Vacillate İle İlgili Cümleler İngilizce Cümle İçinde Kullanımı
Vacillate İle İlgili Cümleler
Türkçe Anlamı: Kararsız kalmak, tereddüt etmek, düşünceleri arasında gidip gelmek.
- I vacillated between two options for hours. (Saatlerce iki seçenek arasında tereddüt ettim.)
- She vacillated about whether to go to the party or not. (Partiye gitmek konusunda tereddüt etti.)
- The stock market vacillated wildly last week. (Geçen hafta borsa çok fazla dalgalanma gösterdi.)
- He vacillated between anger and sadness. (Öfke ve üzüntü arasında gidip geldi.)
- She vacillated between love and hate for him. (Ona olan sevgi ve nefreti arasında gidip geldi.)
- They vacillated on the issue of gun control. (Silah kontrolü konusunda kararsız kaldılar.)

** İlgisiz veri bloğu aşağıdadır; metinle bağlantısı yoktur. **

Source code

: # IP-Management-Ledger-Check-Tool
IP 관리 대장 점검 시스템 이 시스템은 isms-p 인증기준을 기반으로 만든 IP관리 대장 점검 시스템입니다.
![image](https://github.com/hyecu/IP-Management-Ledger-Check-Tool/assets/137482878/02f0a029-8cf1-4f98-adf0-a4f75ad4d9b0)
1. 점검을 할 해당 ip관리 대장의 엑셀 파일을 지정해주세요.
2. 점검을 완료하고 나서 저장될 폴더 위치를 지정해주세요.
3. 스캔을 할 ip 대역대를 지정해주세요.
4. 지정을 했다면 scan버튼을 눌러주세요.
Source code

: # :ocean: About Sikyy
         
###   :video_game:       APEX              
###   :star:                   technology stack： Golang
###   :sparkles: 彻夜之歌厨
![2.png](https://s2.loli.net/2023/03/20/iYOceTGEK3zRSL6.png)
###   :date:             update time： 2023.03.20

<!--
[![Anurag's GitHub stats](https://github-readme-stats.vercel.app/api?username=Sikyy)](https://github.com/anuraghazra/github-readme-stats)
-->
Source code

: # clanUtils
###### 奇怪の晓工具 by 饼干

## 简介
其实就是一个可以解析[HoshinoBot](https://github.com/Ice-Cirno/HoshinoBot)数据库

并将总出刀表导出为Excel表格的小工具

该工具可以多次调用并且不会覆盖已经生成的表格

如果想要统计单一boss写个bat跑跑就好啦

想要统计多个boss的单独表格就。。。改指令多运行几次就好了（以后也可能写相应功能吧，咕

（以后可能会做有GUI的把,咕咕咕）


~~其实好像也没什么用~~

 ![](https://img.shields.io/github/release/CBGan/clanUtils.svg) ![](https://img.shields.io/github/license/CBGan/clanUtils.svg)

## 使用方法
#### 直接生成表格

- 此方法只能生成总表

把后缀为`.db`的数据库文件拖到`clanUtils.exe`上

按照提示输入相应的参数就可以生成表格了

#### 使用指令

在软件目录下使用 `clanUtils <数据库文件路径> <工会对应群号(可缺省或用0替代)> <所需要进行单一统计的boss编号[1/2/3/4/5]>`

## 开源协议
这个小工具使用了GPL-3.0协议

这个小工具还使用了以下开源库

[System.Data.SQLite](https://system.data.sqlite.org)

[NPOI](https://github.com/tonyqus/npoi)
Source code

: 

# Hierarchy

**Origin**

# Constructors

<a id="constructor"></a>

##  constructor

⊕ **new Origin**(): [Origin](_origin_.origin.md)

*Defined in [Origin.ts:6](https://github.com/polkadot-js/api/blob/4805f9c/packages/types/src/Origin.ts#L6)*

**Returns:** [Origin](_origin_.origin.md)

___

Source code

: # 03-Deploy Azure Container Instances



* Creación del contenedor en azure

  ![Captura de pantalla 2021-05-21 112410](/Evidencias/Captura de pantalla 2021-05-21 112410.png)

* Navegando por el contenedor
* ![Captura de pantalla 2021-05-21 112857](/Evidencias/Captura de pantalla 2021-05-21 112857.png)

- He vacillated for months before finally deciding to quit his job. (İşini bırakmaya karar vermeden önce aylarca tereddüt etti.)
- The team’s performance vacillated throughout the season. (Takımın performansı sezon boyunca değişkenlik gösterdi.)
- She vacillated between being happy and being depressed. (Mutlu ve depresif olmak arasında gidip geldi.)
- His mood vacillated from one extreme to the other. (Mizacı bir uçtan diğerine kadar değişkenlik gösterdi.)
- The weather vacillated between rain and sunshine all day. (Tüm gün yağmur ve güneş arasında gidip geldi.)
- She vacillated between wanting to stay and wanting to leave. (Kalmak isteme ve gitmek isteme arasında gidip geldi.)
- His opinion on the matter vacillated several times. (Mesele hakkındaki fikri birkaç kez değişti.)
- The company’s profits vacillated from quarter to quarter. (Şirketin karı çeyrekten çeyreğe değişkenlik gösterdi.)
- He vacillated between being honest and lying. (Dürüst olmak ve yalan söylemek arasında gidip geldi.)
- Her emotions vacillated between excitement and fear. (Heyecan ve korku arasında gidip geldi.)
- The singer’s popularity vacillated over the years. (Şarkıcının popülaritesi yıllar boyunca değişkenlik gösterdi.)
- She vacillated between trusting him and doubting him. (Ona güvenmek ve şüphe duymak arasında gidip geldi.)
- His weight vacillated up and down over the years. (Kilosu yıllar boyunca artıp azaldı.)
- The politician’s stance on the issue vacillated depending on public opinion. (Siyasetçinin tutumu, kamuoyuna göre değişkenlik gösterdi.)
- The child vacillated between wanting to play outside and wanting to stay inside. (Çocuk, dışarıda oynamak ve içeride kalmak arasında gidip geldi.)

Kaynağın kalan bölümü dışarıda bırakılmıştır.